# What you should do
Tally every line below where "keyring" appears, then report the total alone.

--- Given data Enclosed Below ---

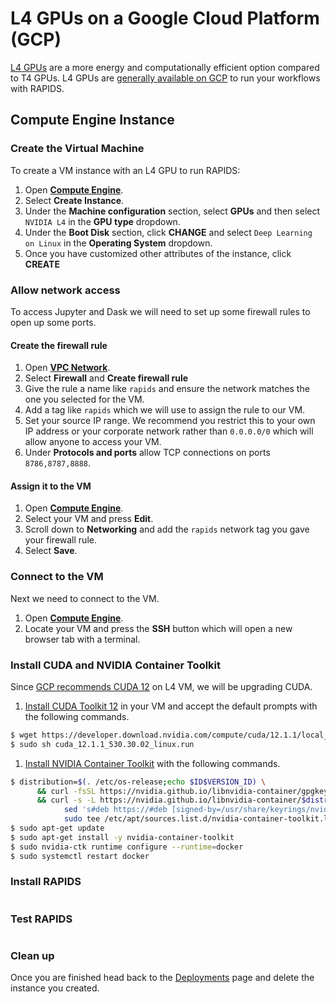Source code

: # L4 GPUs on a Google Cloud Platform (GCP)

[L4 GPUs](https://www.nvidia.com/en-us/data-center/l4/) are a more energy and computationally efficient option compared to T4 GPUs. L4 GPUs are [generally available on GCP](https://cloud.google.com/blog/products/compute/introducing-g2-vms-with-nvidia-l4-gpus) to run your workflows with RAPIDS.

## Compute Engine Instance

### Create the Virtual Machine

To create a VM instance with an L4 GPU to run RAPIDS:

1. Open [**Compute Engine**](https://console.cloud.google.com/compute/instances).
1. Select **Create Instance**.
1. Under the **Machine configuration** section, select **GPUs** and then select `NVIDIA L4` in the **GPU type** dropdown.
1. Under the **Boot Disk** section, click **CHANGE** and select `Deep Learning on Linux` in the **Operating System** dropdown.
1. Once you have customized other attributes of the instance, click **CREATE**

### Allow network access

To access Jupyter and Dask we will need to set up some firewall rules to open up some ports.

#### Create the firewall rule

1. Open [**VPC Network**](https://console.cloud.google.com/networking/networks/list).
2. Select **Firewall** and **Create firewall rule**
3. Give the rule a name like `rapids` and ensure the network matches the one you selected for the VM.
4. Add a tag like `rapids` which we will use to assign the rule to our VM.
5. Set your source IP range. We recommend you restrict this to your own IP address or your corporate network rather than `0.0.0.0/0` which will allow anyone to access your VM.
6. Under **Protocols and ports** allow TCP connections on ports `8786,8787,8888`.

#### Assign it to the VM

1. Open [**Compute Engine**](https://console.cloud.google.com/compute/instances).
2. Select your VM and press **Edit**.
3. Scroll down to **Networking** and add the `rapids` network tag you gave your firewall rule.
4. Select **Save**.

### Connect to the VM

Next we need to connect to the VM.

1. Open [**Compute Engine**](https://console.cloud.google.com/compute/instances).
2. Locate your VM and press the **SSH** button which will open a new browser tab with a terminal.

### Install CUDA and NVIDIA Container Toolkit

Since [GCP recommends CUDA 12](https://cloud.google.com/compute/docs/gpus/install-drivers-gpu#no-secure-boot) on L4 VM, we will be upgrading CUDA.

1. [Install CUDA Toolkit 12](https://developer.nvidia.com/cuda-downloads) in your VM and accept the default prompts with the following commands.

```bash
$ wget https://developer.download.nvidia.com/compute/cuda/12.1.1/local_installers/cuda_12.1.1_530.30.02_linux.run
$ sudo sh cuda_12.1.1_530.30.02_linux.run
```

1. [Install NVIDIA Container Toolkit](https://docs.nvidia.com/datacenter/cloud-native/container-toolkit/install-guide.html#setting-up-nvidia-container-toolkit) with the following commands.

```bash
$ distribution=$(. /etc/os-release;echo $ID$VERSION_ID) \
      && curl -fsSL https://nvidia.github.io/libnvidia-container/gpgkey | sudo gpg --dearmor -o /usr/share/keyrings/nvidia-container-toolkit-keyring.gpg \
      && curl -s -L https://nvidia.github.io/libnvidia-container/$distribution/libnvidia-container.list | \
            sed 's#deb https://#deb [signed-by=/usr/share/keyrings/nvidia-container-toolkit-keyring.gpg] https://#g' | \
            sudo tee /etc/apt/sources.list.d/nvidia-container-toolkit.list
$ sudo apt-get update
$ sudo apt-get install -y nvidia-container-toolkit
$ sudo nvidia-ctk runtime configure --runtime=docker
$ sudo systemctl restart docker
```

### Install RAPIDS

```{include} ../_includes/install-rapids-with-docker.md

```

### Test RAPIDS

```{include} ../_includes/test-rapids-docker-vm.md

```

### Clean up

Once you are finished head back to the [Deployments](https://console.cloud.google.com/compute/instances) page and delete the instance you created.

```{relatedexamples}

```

--- End of Enclosed Given data ---
--- Given data Enclosed Below ---

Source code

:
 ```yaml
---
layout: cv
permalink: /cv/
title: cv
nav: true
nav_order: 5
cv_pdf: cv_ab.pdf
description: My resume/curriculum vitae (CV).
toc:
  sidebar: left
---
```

--- End of Enclosed Given data ---

# Exercise result
2